### Task inputs
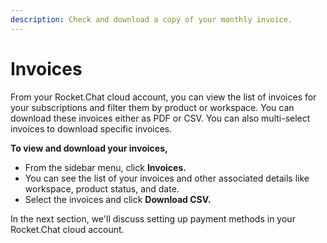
 ```yaml
---
description: Check and download a copy of your monthly invoice.
---
```


# Invoices

From your Rocket.Chat cloud account, you can view the list of invoices for your subscriptions and filter them by product or workspace. You can download these invoices either as PDF or CSV. You can also multi-select invoices to download specific invoices.

**To view and download your invoices,**

* From the sidebar menu, click **Invoices.** &#x20;
* You can see the list of your invoices and other associated details like workspace, product status, and date.
* Select the invoices and click **Download CSV.**

In the next section, we'll discuss setting up payment methods in your Rocket.Chat cloud account.
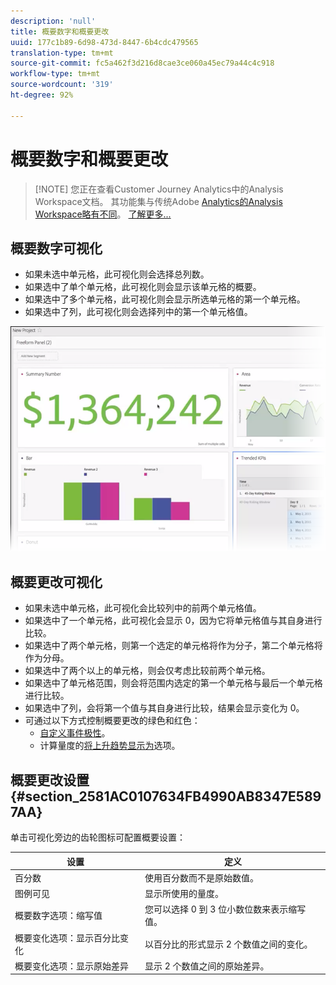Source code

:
 ```yaml
---
description: 'null'
title: 概要数字和概要更改
uuid: 177c1b89-6d98-473d-8447-6b4cdc479565
translation-type: tm+mt
source-git-commit: fc5a462f3d216d8cae3ce060a45ec79a44c4c918
workflow-type: tm+mt
source-wordcount: '319'
ht-degree: 92%

---
```



# 概要数字和概要更改

>[!NOTE] 您正在查看Customer Journey Analytics中的Analysis Workspace文档。 其功能集与传统Adobe [Analytics的Analysis Workspace略有不同](https://docs.adobe.com/content/help/zh-Hans/analytics/analyze/analysis-workspace/home.html)。 [了解更多...](/help/getting-started/cja-aa.md)

## 概要数字可视化

* 如果未选中单元格，此可视化则会选择总列数。
* 如果选中了单个单元格，此可视化则会显示该单元格的概要。
* 如果选中了多个单元格，此可视化则会显示所选单元格的第一个单元格。
* 如果选中了列，此可视化则会选择列中的第一个单元格值。

![](assets/summary-number.png)

## 概要更改可视化

* 如果未选中单元格，此可视化会比较列中的前两个单元格值。
* 如果选中了一个单元格，此可视化会显示 0，因为它将单元格值与其自身进行比较。
* 如果选中了两个单元格，则第一个选定的单元格将作为分子，第二个单元格将作为分母。
* 如果选中了两个以上的单元格，则会仅考虑比较前两个单元格。
* 如果选中了单元格范围，则会将范围内选定的第一个单元格与最后一个单元格进行比较。
* 如果选中了列，会将第一个值与其自身进行比较，结果会显示变化为 0。
* 可通过以下方式控制概要更改的绿色和红色：
   * [自定义事件极性](https://docs.adobe.com/content/help/zh-Hans/analytics/admin/admin-tools/success-events/success-event.html)。
   * 计算量度的[将上升趋势显示为](https://docs.adobe.com/content/help/zh-Hans/analytics/components/calculated-metrics/calcmetric-workflow/cm-build-metrics.html)选项。

## 概要更改设置 {#section_2581AC0107634FB4990AB8347E5897AA}

单击可视化旁边的齿轮图标可配置概要设置：

| 设置 | 定义 |
|--- |--- |
| 百分数 | 使用百分数而不是原始数值。 |
| 图例可见 | 显示所使用的量度。 |
| 概要数字选项：缩写值 | 您可以选择 0 到 3 位小数位数来表示缩写值。 |
| 概要变化选项：显示百分比变化 | 以百分比的形式显示 2 个数值之间的变化。 |
| 概要变化选项：显示原始差异 | 显示 2 个数值之间的原始差异。 |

### Task to carry out
Scan the material above. Return every line containing the string "Rocket".

### Your response
From your Rocket.Chat cloud account, you can view the list of invoices for your subscriptions and filter them by product or workspace. You can download these invoices either as PDF or CSV. You can also multi-select invoices to download specific invoices.
In the next section, we'll discuss setting up payment methods in your Rocket.Chat cloud account.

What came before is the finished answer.